Wednesday, July 13 (DOY 195)
Instrument calibrations are always an important part of scientific observations. All of Cassini's instruments carry out different kinds of calibrations frequently, even though they usually do not appear in these pages. Today the Ultraviolet Imaging Spectrograph did a 19-hour calibration activity using the bright blue star Spica, or Alpha Virginis. The whirling double star itself is of astronomical interest, but for UVIS today it just served as a well-characterized single-point source of light at various wavelengths.
Thursday, July 14 (DOY 196)
The Imaging Science Subsystem (ISS) led a 90-minute meteorological monitoring observation of Saturn's largest moon, Titan, while it was about 1.9 million kilometers from Cassini. The Composite Infrared Spectrometer (CIRS) and the Visible and Infrared Mapping Spectrometer (VIMS) participated. Next, ISS and VIMS spent 60 minutes scanning the space close to Saturn for small objects as part of the satellite orbit campaign. This pair of observations repeated on Saturday.
Friday, July 15 (DOY 197)
UVIS spent 13.5 hours making mosaic scans of Saturn, its magnetosphere and its rings.
Saturday, July 16 (DOY 198)
ISS and VIMS rode along today with UVIS's scan, which lasted 11 hours, but was otherwise similar to the one the day before.
Sunday, July 17 (DOY 199)
Commands that were uplinked two days before executed Orbit Trim Maneuver (OTM)-453 today. Following orders, the spacecraft turned and fired its main rocket engine. After burning fuel and oxidizer for 11.5 seconds, it shut off, and turned to point its high-gain antenna back towards Earth. This maneuver provided the 2.0 meter-per-second change in velocity to target for the upcoming Titan T-121 close encounter.
With the OTM successfully completed, UVIS returned to the business of making mosaic scans of the Saturn system. Today's lasted 15 hours.
Monday, July 18 (DOY 200)
Today's 12-hour UVIS observation was the final mosaic scan of the 217 hour campaign, which began on July 3.
Tuesday, July 19 (DOY 201)
VIMS observed the red star Antares, Alpha Scorpii, for 10.3 hours today while it was being occulted by Saturn's rings.
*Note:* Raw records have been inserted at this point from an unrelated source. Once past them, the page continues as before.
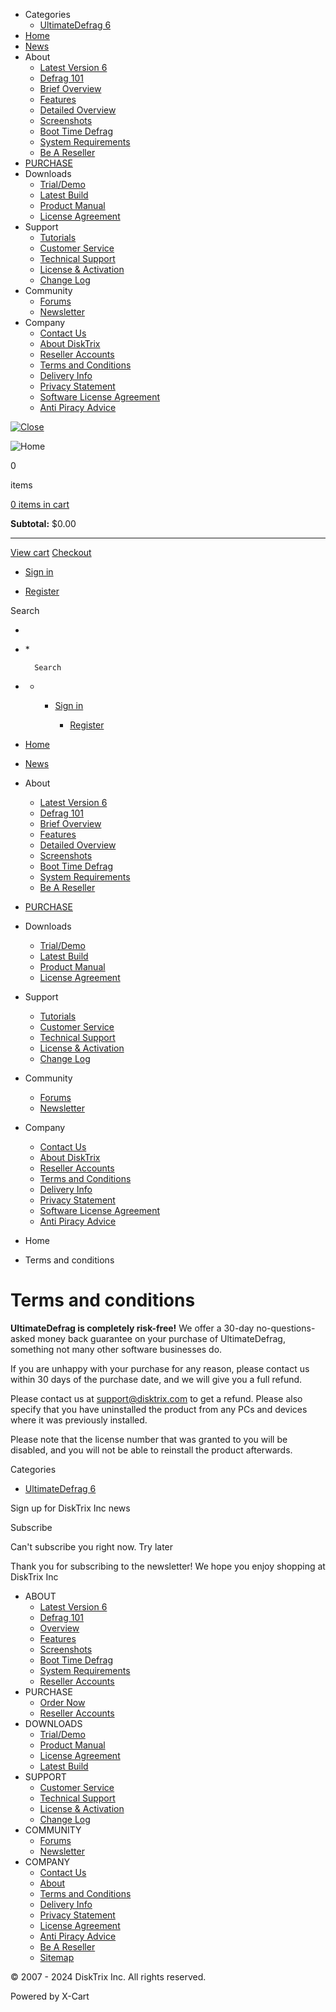 * Categories
    * [UltimateDefrag 6](https://www.disktrix.com/ultimatedefrag-6/)
* [Home](https://www.disktrix.com/index.php)
* [News](https://www.disktrix.com/latest-news.html)
* About
    * [Latest Version 6](https://www.disktrix.com/version6.html)
    * [Defrag 101](https://www.disktrix.com/defrag-101-1.html)
    * [Brief Overview](https://www.disktrix.com/about-ultimatedefrag-brief.html)
    * [Features](https://www.disktrix.com/features.html)
    * [Detailed Overview](https://www.disktrix.com/about-ultimatedefrag-detailed.html)
    * [Screenshots](https://www.disktrix.com/screenshots.html)
    * [Boot Time Defrag](https://www.disktrix.com/boot-time-defrag.html)
    * [System Requirements](https://www.disktrix.com/system-requirements.html)
    * [Be A Reseller](https://www.disktrix.com/wholesale-accounts.html)
* [PURCHASE](https://www.disktrix.com/UltimateDefrag6.html)
* Downloads
    * [Trial/Demo](https://www.disktrix.com/trial-download.html)
    * [Latest Build](https://www.disktrix.com/latest-build.html)
    * [Product Manual](https://www.disktrix.com/product-manual.html)
    * [License Agreement](https://www.disktrix.com/software-license-agreement.html)
* Support
    * [Tutorials](https://www.disktrix.com/tutorials.html)
    * [Customer Service](https://www.disktrix.com/?target=contact_us)
    * [Technical Support](https://www.disktrix.com/technical-support.html)
    * [License & Activation](https://www.disktrix.com/licensing/)
    * [Change Log](https://www.disktrix.com/ultimatedefrag-v6-change-log.html)
* Community
    * [Forums](https://www.disktrix.com/forums.html)
    * [Newsletter](https://www.disktrix.com/newsletter.html)
* Company
    * [Contact Us](https://www.disktrix.com/?target=contact_us)
    * [About DiskTrix](https://www.disktrix.com/about.html)
    * [Reseller Accounts](https://www.disktrix.com/wholesale-accounts.html)
    * [Terms and Conditions](https://www.disktrix.com/terms-and-conditions.html)
    * [Delivery Info](https://www.disktrix.com/delivery.html)
    * [Privacy Statement](https://www.disktrix.com/privacy-statement.html)
    * [Software License Agreement](https://www.disktrix.com/software-license-agreement.html)
    * [Anti Piracy Advice](https://www.disktrix.com/antipiracy-advice.html)

[![Close](skins/customer/images/spacer.gif)](# "Close")

![Home](images/simplecms/logo_logo.gif.jpg)

0

items

[0 items in cart](https://www.disktrix.com/?target=cart)

**Subtotal:** $0.00

* * *

[View cart](https://www.disktrix.com/?target=cart) [Checkout](https://www.disktrix.com/?target=checkout)

* [Sign in](https://www.disktrix.com/?target=login)

* [Register](https://www.disktrix.com/?target=profile&mode=register)

      

Search

* [](#slidebar)
* [](#)
    *       
        
        Search
        
* [](#)
    * * [Sign in](https://www.disktrix.com/?target=login)
        
        * [Register](https://www.disktrix.com/?target=profile&mode=register)

* [Home](https://www.disktrix.com/index.php)
* [News](https://www.disktrix.com/latest-news.html)
* About
    * [Latest Version 6](https://www.disktrix.com/version6.html)
    * [Defrag 101](https://www.disktrix.com/defrag-101-1.html)
    * [Brief Overview](https://www.disktrix.com/about-ultimatedefrag-brief.html)
    * [Features](https://www.disktrix.com/features.html)
    * [Detailed Overview](https://www.disktrix.com/about-ultimatedefrag-detailed.html)
    * [Screenshots](https://www.disktrix.com/screenshots.html)
    * [Boot Time Defrag](https://www.disktrix.com/boot-time-defrag.html)
    * [System Requirements](https://www.disktrix.com/system-requirements.html)
    * [Be A Reseller](https://www.disktrix.com/wholesale-accounts.html)
* [PURCHASE](https://www.disktrix.com/UltimateDefrag6.html)
* Downloads
    * [Trial/Demo](https://www.disktrix.com/trial-download.html)
    * [Latest Build](https://www.disktrix.com/latest-build.html)
    * [Product Manual](https://www.disktrix.com/product-manual.html)
    * [License Agreement](https://www.disktrix.com/software-license-agreement.html)
* Support
    * [Tutorials](https://www.disktrix.com/tutorials.html)
    * [Customer Service](https://www.disktrix.com/?target=contact_us)
    * [Technical Support](https://www.disktrix.com/technical-support.html)
    * [License & Activation](https://www.disktrix.com/licensing/)
    * [Change Log](https://www.disktrix.com/ultimatedefrag-v6-change-log.html)
* Community
    * [Forums](https://www.disktrix.com/forums.html)
    * [Newsletter](https://www.disktrix.com/newsletter.html)
* Company
    * [Contact Us](https://www.disktrix.com/?target=contact_us)
    * [About DiskTrix](https://www.disktrix.com/about.html)
    * [Reseller Accounts](https://www.disktrix.com/wholesale-accounts.html)
    * [Terms and Conditions](https://www.disktrix.com/terms-and-conditions.html)
    * [Delivery Info](https://www.disktrix.com/delivery.html)
    * [Privacy Statement](https://www.disktrix.com/privacy-statement.html)
    * [Software License Agreement](https://www.disktrix.com/software-license-agreement.html)
    * [Anti Piracy Advice](https://www.disktrix.com/antipiracy-advice.html)

* Home
* Terms and conditions

Terms and conditions
====================

**UltimateDefrag is completely risk-free!** We offer a 30-day no-questions-asked money back guarantee on your purchase of UltimateDefrag, something not many other software businesses do.

If you are unhappy with your purchase for any reason, please contact us within 30 days of the purchase date, and we will give you a full refund.

Please contact us at support@disktrix.com to get a refund. Please also specify that you have uninstalled the product from any PCs and devices where it was previously installed.

Please note that the license number that was granted to you will be disabled, and you will not be able to reinstall the product afterwards.

[](#0 "Back to top")

Categories

* [UltimateDefrag 6](https://www.disktrix.com/ultimatedefrag-6/ "UltimateDefrag 6")

  

Sign up for DiskTrix Inc news

Subscribe

Can't subscribe you right now. Try later

Thank you for subscribing to the newsletter! We hope you enjoy shopping at DiskTrix Inc

* ABOUT
    * [Latest Version 6](https://www.disktrix.com/version6.html)
    * [Defrag 101](https://www.disktrix.com/defrag-101-1.html)
    * [Overview](https://www.disktrix.com/about-ultimatedefrag-detailed.html)
    * [Features](https://www.disktrix.com/features.html)
    * [Screenshots](https://www.disktrix.com/screenshots.html)
    * [Boot Time Defrag](https://www.disktrix.com/boot-time-defrag.html)
    * [System Requirements](https://www.disktrix.com/system-requirements.html)
    * [Reseller Accounts](https://www.disktrix.com/wholesale-accounts.html)
* PURCHASE
    * [Order Now](https://www.disktrix.com/ultimateDefrag6.html)
    * [Reseller Accounts](https://www.disktrix.com/wholesale-accounts.html)
* DOWNLOADS
    * [Trial/Demo](https://www.disktrix.com/trial-download.html)
    * [Product Manual](https://www.disktrix.com/product-manual.html)
    * [License Agreement](https://www.disktrix.com/software-license-agreement.html)
    * [Latest Build](https://www.disktrix.com/latest-build.html)
* SUPPORT
    * [Customer Service](https://www.disktrix.com/?target=contact_us)
    * [Technical Support](https://www.disktrix.com/technical-support.html)
    * [License & Activation](https://www.disktrix.com/licensing/)
    * [Change Log](https://www.disktrix.com/ultimatedefrag-v6-change-log.html)
* COMMUNITY
    * [Forums](https://www.disktrix.com/forums.html)
    * [Newsletter](https://www.disktrix.com/newsletter.html)
* COMPANY
    * [Contact Us](https://www.disktrix.com/?target=contact_us)
    * [About](https://www.disktrix.com/about.html)
    * [Terms and Conditions](https://www.disktrix.com/terms-and-conditions.html)
    * [Delivery Info](https://www.disktrix.com/delivery.html)
    * [Privacy Statement](https://www.disktrix.com/privacy-statement.html)
    * [License Agreement](https://www.disktrix.com/software-license-agreement.html)
    * [Anti Piracy Advice](https://www.disktrix.com/antipiracy-advice.html)
    * [Be A Reseller](https://www.disktrix.com/wholesale-accounts.html)
    * [Sitemap](https://www.disktrix.com/?target=map)

© 2007 - 2024 DiskTrix Inc. All rights reserved.

Powered by X-Cart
ISS and CIRS rode along. This illustration shows Cassini's extraordinary view, with Antares visible within the Cassini Division between the A and B rings: http://go.nasa.gov/29KqNOK .
Aside from occultations and calibrations and optical navigation images, stars are usually not part of what ISS is looking for. This is discussed along with this week's featured image: https://saturn.jpl.nasa.gov/resources/7391 .
The Deep Space Network communicated with and tracked Cassini seven times this week, using stations in California and Australia. A total of 159 individual commands were uplinked, and about 1,430 megabytes of telemetry data were downlinked and captured at rates as high as 142,201 bits per second.